▶ Your assignment: Beneath this instruction is a listing. Transcribe from it only the stretch from the line with "expressions from DL-Learner:**" through the line with "acid metabolism) 34.46%", both end lines included, exactly as written.

▶ The records:
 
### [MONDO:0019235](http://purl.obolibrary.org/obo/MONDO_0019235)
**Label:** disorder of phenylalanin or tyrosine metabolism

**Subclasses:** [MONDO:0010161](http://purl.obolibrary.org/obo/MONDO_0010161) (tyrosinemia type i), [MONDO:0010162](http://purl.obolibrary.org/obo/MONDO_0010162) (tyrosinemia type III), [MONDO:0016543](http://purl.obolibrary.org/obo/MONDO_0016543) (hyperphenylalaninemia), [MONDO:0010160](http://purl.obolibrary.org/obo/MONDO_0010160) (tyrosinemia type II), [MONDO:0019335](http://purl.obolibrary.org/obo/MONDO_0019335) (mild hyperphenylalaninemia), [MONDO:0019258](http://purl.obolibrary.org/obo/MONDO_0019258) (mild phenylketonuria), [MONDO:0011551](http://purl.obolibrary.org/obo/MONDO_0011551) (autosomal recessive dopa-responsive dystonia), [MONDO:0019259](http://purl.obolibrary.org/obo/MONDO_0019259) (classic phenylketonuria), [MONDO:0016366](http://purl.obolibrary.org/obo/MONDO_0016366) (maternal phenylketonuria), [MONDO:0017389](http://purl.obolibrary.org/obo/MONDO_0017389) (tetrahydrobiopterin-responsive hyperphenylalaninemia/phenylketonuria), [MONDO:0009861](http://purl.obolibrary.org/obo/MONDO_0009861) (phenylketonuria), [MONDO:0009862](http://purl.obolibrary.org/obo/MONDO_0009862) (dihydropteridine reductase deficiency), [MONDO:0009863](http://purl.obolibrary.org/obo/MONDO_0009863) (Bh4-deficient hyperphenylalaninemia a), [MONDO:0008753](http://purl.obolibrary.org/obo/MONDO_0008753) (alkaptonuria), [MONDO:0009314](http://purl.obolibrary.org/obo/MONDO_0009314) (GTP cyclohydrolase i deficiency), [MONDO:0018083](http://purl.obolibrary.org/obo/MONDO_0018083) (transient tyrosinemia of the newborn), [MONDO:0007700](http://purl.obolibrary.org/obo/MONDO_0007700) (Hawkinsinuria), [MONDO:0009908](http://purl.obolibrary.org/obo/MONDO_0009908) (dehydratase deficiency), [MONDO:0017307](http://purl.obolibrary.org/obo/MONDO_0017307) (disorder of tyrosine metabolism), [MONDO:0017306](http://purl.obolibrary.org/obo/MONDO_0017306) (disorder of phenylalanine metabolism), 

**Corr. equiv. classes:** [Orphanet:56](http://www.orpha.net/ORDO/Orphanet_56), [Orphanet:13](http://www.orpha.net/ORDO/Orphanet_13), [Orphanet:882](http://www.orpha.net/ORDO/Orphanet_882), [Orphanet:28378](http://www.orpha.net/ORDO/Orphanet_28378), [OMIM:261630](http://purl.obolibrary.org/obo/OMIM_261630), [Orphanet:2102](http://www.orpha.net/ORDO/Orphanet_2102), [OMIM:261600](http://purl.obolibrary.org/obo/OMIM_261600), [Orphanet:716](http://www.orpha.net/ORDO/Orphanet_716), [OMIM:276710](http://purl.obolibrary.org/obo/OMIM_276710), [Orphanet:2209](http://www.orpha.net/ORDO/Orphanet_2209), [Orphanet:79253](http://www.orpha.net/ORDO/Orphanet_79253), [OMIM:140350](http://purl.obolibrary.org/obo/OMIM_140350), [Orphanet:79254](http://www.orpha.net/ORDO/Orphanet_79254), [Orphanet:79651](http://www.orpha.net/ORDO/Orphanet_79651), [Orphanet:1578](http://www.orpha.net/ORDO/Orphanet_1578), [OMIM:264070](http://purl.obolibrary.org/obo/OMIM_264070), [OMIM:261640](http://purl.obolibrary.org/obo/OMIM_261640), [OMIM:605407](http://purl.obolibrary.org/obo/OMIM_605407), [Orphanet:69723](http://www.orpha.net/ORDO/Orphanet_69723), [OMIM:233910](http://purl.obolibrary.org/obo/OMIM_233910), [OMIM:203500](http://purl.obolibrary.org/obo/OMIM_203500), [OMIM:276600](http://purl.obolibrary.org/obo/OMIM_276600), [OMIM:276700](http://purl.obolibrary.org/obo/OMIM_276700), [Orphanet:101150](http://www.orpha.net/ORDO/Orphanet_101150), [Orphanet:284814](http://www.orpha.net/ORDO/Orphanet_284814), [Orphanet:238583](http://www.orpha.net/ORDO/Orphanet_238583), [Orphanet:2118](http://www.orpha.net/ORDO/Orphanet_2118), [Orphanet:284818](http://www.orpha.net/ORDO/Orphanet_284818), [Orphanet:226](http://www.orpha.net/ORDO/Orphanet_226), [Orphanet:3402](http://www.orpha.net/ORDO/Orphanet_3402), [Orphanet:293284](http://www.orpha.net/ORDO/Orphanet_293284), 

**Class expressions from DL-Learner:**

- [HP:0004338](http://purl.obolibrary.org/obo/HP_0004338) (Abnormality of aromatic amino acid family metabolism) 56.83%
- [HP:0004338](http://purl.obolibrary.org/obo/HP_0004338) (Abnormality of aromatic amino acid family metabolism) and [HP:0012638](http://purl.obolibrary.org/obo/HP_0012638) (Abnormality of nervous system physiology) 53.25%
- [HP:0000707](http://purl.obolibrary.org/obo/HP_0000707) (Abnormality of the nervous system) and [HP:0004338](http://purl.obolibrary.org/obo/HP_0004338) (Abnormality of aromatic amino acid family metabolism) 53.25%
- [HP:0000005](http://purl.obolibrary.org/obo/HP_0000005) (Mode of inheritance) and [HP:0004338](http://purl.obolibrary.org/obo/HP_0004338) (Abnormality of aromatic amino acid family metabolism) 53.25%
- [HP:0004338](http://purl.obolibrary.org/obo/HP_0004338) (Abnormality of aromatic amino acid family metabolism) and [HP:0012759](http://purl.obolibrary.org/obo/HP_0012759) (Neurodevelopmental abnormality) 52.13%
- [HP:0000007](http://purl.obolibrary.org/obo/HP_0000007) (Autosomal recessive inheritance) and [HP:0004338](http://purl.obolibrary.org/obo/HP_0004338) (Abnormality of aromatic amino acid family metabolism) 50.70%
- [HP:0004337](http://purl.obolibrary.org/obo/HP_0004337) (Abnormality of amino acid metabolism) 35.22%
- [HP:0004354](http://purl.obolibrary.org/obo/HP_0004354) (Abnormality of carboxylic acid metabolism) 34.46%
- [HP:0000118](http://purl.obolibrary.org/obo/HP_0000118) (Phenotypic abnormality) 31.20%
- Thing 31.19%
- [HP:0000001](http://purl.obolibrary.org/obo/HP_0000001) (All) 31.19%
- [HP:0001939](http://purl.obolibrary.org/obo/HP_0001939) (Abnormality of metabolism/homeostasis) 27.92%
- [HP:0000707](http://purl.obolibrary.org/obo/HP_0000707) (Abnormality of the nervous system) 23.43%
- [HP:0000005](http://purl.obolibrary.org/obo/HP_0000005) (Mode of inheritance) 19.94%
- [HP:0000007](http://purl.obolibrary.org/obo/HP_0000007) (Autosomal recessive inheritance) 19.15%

▶ Result below:
**Class expressions from DL-Learner:**

- [HP:0004338](http://purl.obolibrary.org/obo/HP_0004338) (Abnormality of aromatic amino acid family metabolism) 56.83%
- [HP:0004338](http://purl.obolibrary.org/obo/HP_0004338) (Abnormality of aromatic amino acid family metabolism) and [HP:0012638](http://purl.obolibrary.org/obo/HP_0012638) (Abnormality of nervous system physiology) 53.25%
- [HP:0000707](http://purl.obolibrary.org/obo/HP_0000707) (Abnormality of the nervous system) and [HP:0004338](http://purl.obolibrary.org/obo/HP_0004338) (Abnormality of aromatic amino acid family metabolism) 53.25%
- [HP:0000005](http://purl.obolibrary.org/obo/HP_0000005) (Mode of inheritance) and [HP:0004338](http://purl.obolibrary.org/obo/HP_0004338) (Abnormality of aromatic amino acid family metabolism) 53.25%
- [HP:0004338](http://purl.obolibrary.org/obo/HP_0004338) (Abnormality of aromatic amino acid family metabolism) and [HP:0012759](http://purl.obolibrary.org/obo/HP_0012759) (Neurodevelopmental abnormality) 52.13%
- [HP:0000007](http://purl.obolibrary.org/obo/HP_0000007) (Autosomal recessive inheritance) and [HP:0004338](http://purl.obolibrary.org/obo/HP_0004338) (Abnormality of aromatic amino acid family metabolism) 50.70%
- [HP:0004337](http://purl.obolibrary.org/obo/HP_0004337) (Abnormality of amino acid metabolism) 35.22%
- [HP:0004354](http://purl.obolibrary.org/obo/HP_0004354) (Abnormality of carboxylic acid metabolism) 34.46%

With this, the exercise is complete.